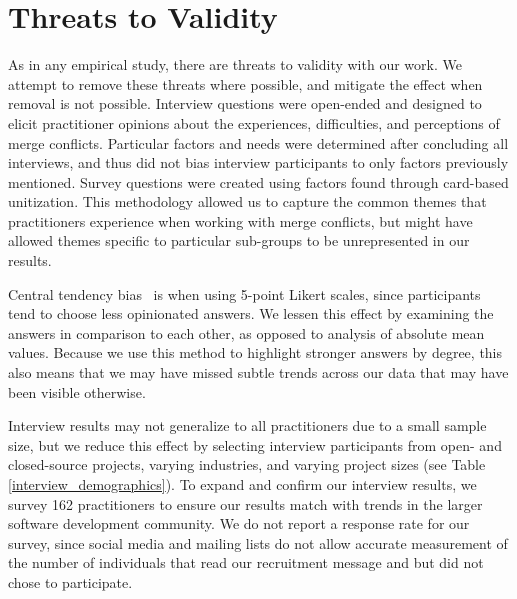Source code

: \section{Threats to Validity}\label{threats}
As in any empirical study, there are threats to validity with our work.
We attempt to remove these threats where possible, and mitigate the effect when removal is not possible.
Interview questions were open-ended and designed to elicit practitioner opinions about the experiences, difficulties, and perceptions of merge conflicts.
Particular factors and needs were determined after concluding all interviews, and thus did not bias interview participants to only factors previously mentioned.
Survey questions were created using factors found through card-based unitization.
This methodology allowed us to capture the common themes that practitioners experience when working with merge conflicts, but might have allowed themes specific to particular sub-groups to be unrepresented in our results.

Central tendency bias~\cite{guilford1954psychometric} is when using 5-point Likert scales, since participants tend to choose less opinionated answers.
We lessen this effect by examining the answers in comparison to each other, as opposed to analysis of absolute mean values.
Because we use this method to highlight stronger answers by degree, this also means that we may have missed subtle trends across our data that may have been visible otherwise.

Interview results may not generalize to all practitioners due to a small sample size, but we reduce this effect by selecting interview participants from open- and closed-source projects, varying industries, and varying project sizes (see Table \ref{interview_demographics}).
To expand and confirm our interview results, we survey 162 practitioners to ensure our results match with trends in the larger software development community.
We do not report a response rate for our survey, since social media and mailing lists do not allow accurate measurement of the number of individuals that read our recruitment message and but did not chose to participate.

- AIM OF THE TASK -
Begin at the top of the records above and retype each line exactly until the line containing "Because we use", which is included. Skip all pictures.

- WRITTEN REPLY -
Source code

: \section{Threats to Validity}\label{threats}
As in any empirical study, there are threats to validity with our work.
We attempt to remove these threats where possible, and mitigate the effect when removal is not possible.
Interview questions were open-ended and designed to elicit practitioner opinions about the experiences, difficulties, and perceptions of merge conflicts.
Particular factors and needs were determined after concluding all interviews, and thus did not bias interview participants to only factors previously mentioned.
Survey questions were created using factors found through card-based unitization.
This methodology allowed us to capture the common themes that practitioners experience when working with merge conflicts, but might have allowed themes specific to particular sub-groups to be unrepresented in our results.

Central tendency bias~\cite{guilford1954psychometric} is when using 5-point Likert scales, since participants tend to choose less opinionated answers.
We lessen this effect by examining the answers in comparison to each other, as opposed to analysis of absolute mean values.
Because we use this method to highlight stronger answers by degree, this also means that we may have missed subtle trends across our data that may have been visible otherwise.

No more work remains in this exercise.